The 200 free relay took second with a 1:28.79, behind Valpo (1:26.77). Wheele led off (21.86), followed by Guzzo (22.31), junior Tyler Scalf (23.04) and Berrier (21.58).
“I’m pretty happy with how the team performed,” Wheele said. “I kind of expected it. They all worked hard.”
Jenni Kellstrom, in her second year as head coach of Chesterton’s boys and girls teams, had a similar read on the day. The coach noted that several swimmers “dropped an insane amount of time this year.”
“When you have a group of kids who believe in the program and they’re invested in their teammates and they’re improving the team culture and in it for more than themselves, that’s when you see this,” Kellstrom said.
Chesterton didn’t win any events at the meet, but Wheele made it to state via the state standard in the 200-yard freestyle by swimming a 1:42.64, good for second place behind Valpo senior George Patterson.

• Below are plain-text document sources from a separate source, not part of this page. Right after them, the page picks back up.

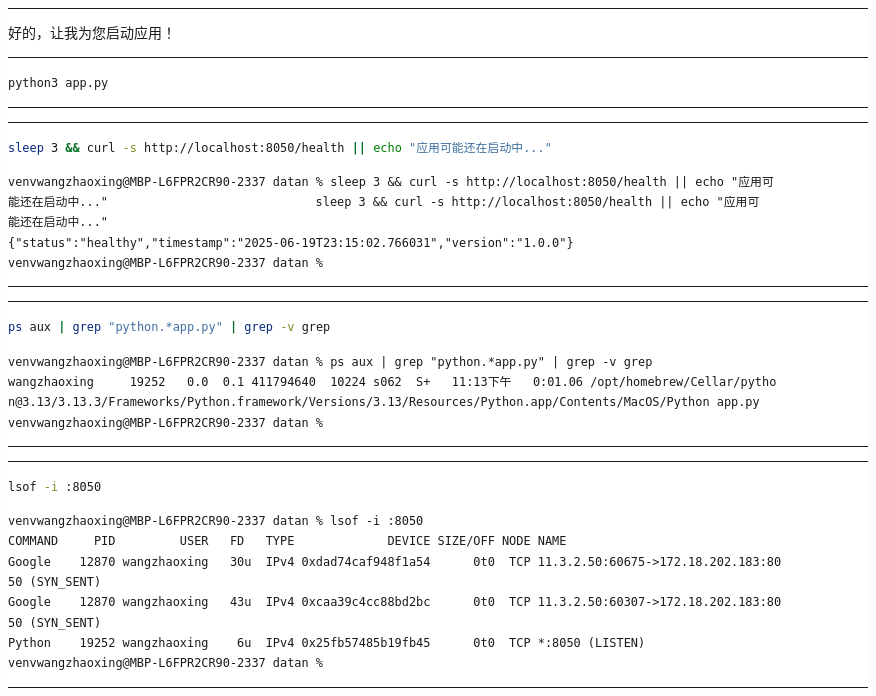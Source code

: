 
---

好的，让我为您启动应用！

---

```bash
python3 app.py
```

---



---

```bash
sleep 3 && curl -s http://localhost:8050/health || echo "应用可能还在启动中..."
```

```
venvwangzhaoxing@MBP-L6FPR2CR90-2337 datan % sleep 3 && curl -s http://localhost:8050/health || echo "应用可
能还在启动中..."                             sleep 3 && curl -s http://localhost:8050/health || echo "应用可
能还在启动中..."
{"status":"healthy","timestamp":"2025-06-19T23:15:02.766031","version":"1.0.0"}
venvwangzhaoxing@MBP-L6FPR2CR90-2337 datan %
```

---



---

```bash
ps aux | grep "python.*app.py" | grep -v grep
```

```
venvwangzhaoxing@MBP-L6FPR2CR90-2337 datan % ps aux | grep "python.*app.py" | grep -v grep
wangzhaoxing     19252   0.0  0.1 411794640  10224 s062  S+   11:13下午   0:01.06 /opt/homebrew/Cellar/pytho
n@3.13/3.13.3/Frameworks/Python.framework/Versions/3.13/Resources/Python.app/Contents/MacOS/Python app.py
venvwangzhaoxing@MBP-L6FPR2CR90-2337 datan %
```

---



---

```bash
lsof -i :8050
```

```
venvwangzhaoxing@MBP-L6FPR2CR90-2337 datan % lsof -i :8050
COMMAND     PID         USER   FD   TYPE             DEVICE SIZE/OFF NODE NAME
Google    12870 wangzhaoxing   30u  IPv4 0xdad74caf948f1a54      0t0  TCP 11.3.2.50:60675->172.18.202.183:80
50 (SYN_SENT)
Google    12870 wangzhaoxing   43u  IPv4 0xcaa39c4cc88bd2bc      0t0  TCP 11.3.2.50:60307->172.18.202.183:80
50 (SYN_SENT)
Python    19252 wangzhaoxing    6u  IPv4 0x25fb57485b19fb45      0t0  TCP *:8050 (LISTEN)
venvwangzhaoxing@MBP-L6FPR2CR90-2337 datan %
```

---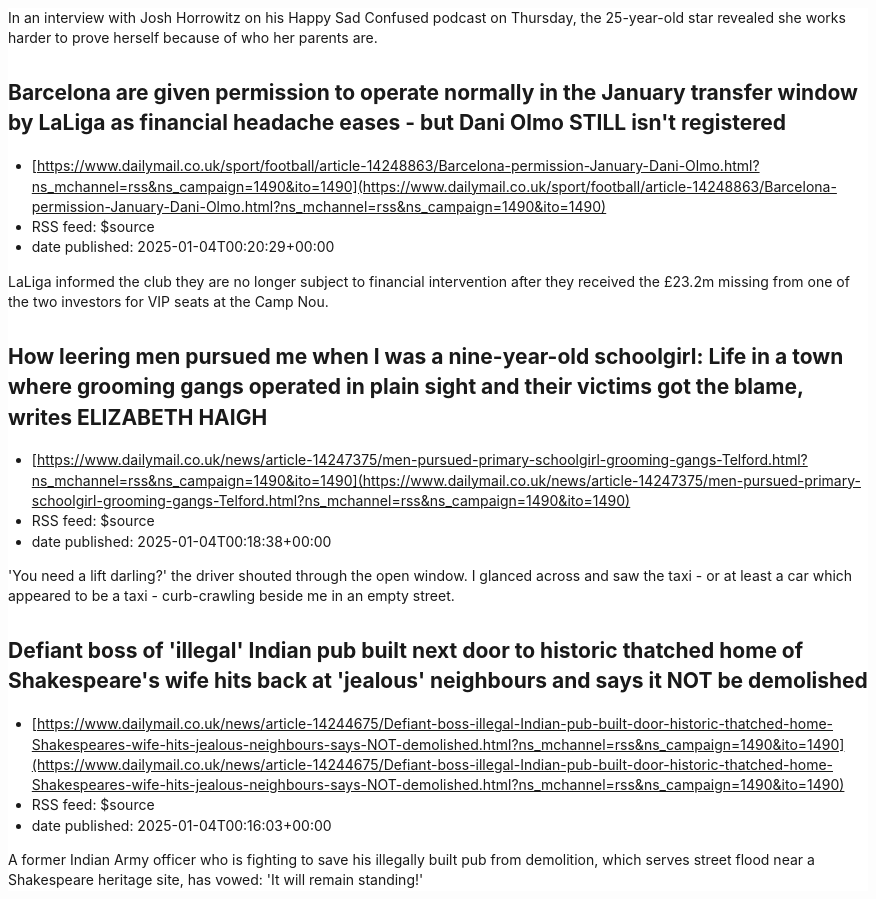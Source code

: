 In an interview with Josh Horrowitz on his Happy Sad Confused podcast on Thursday, the 25-year-old star revealed she works harder to prove herself because of who her parents are.

## Barcelona are given permission to operate normally in the January transfer window by LaLiga as financial headache eases - but Dani Olmo STILL isn't registered
 - [https://www.dailymail.co.uk/sport/football/article-14248863/Barcelona-permission-January-Dani-Olmo.html?ns_mchannel=rss&ns_campaign=1490&ito=1490](https://www.dailymail.co.uk/sport/football/article-14248863/Barcelona-permission-January-Dani-Olmo.html?ns_mchannel=rss&ns_campaign=1490&ito=1490)
 - RSS feed: $source
 - date published: 2025-01-04T00:20:29+00:00

LaLiga informed the club they are no longer subject to financial intervention after they received the £23.2m missing from one of the two investors for VIP seats at the Camp Nou.

## How leering men pursued me when I was a nine-year-old schoolgirl: Life in a town where grooming gangs operated in plain sight and their victims got the blame, writes ELIZABETH HAIGH
 - [https://www.dailymail.co.uk/news/article-14247375/men-pursued-primary-schoolgirl-grooming-gangs-Telford.html?ns_mchannel=rss&ns_campaign=1490&ito=1490](https://www.dailymail.co.uk/news/article-14247375/men-pursued-primary-schoolgirl-grooming-gangs-Telford.html?ns_mchannel=rss&ns_campaign=1490&ito=1490)
 - RSS feed: $source
 - date published: 2025-01-04T00:18:38+00:00

'You need a lift darling?' the driver shouted through the open window. I glanced across and saw the taxi - or at least a car which appeared to be a taxi - curb-crawling beside me in an empty street.

## Defiant boss of 'illegal' Indian pub built next door to historic thatched home of Shakespeare's wife hits back at 'jealous' neighbours and says it NOT be demolished
 - [https://www.dailymail.co.uk/news/article-14244675/Defiant-boss-illegal-Indian-pub-built-door-historic-thatched-home-Shakespeares-wife-hits-jealous-neighbours-says-NOT-demolished.html?ns_mchannel=rss&ns_campaign=1490&ito=1490](https://www.dailymail.co.uk/news/article-14244675/Defiant-boss-illegal-Indian-pub-built-door-historic-thatched-home-Shakespeares-wife-hits-jealous-neighbours-says-NOT-demolished.html?ns_mchannel=rss&ns_campaign=1490&ito=1490)
 - RSS feed: $source
 - date published: 2025-01-04T00:16:03+00:00

A former Indian Army officer who is fighting to save his illegally built pub from demolition, which serves street flood near a Shakespeare heritage site, has vowed: 'It will remain standing!'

The 32 spots in the state field in each event first are filled by sectional champions and swimmers meeting the state cut times at sectional meets. The rest of the spots, known as call-downs, are filled by the best non-winning times at sectionals. Wheele made it via call-downs in the 100 free (47.30), the 200 free relay (1:28.79) and 400 free relay (3:14.39).
At the DAC swim and dive championship at Lake Central on Feb. 1, Wheele didn’t finish better than fourth in any of those events.
The difference three weeks made in his times is listed here, with the first numbers representing his DAC time and place, the second his sectional results:
200 free: 1:46.61, fourth; 1:42.64, second.
100 free: 48.55, fourth; 47.30, third.
200 free relay 1:33.22, fourth, split: 22.71; 1:28.79, second, split: 21.86.
400 free relay 3:24.06, fifth, split: 48.79; 3:14.39, third, split: 47.12.
It only takes hearing one word to make Wheele’s smile spread from his left ear to his right: taper.
The rested monster played a big part in bringing Berrier, Guzzo, Pieroni and Scalf to Indy with him.
Trojans diver Luke Hawkins, second at the sectional with 352.25 points, behind Valpo’s Evan Snyder (377.95), will join the travel party if he finishes in the top eight at the Valparaiso diving regional, which starts at 5 p.m. Tuesday.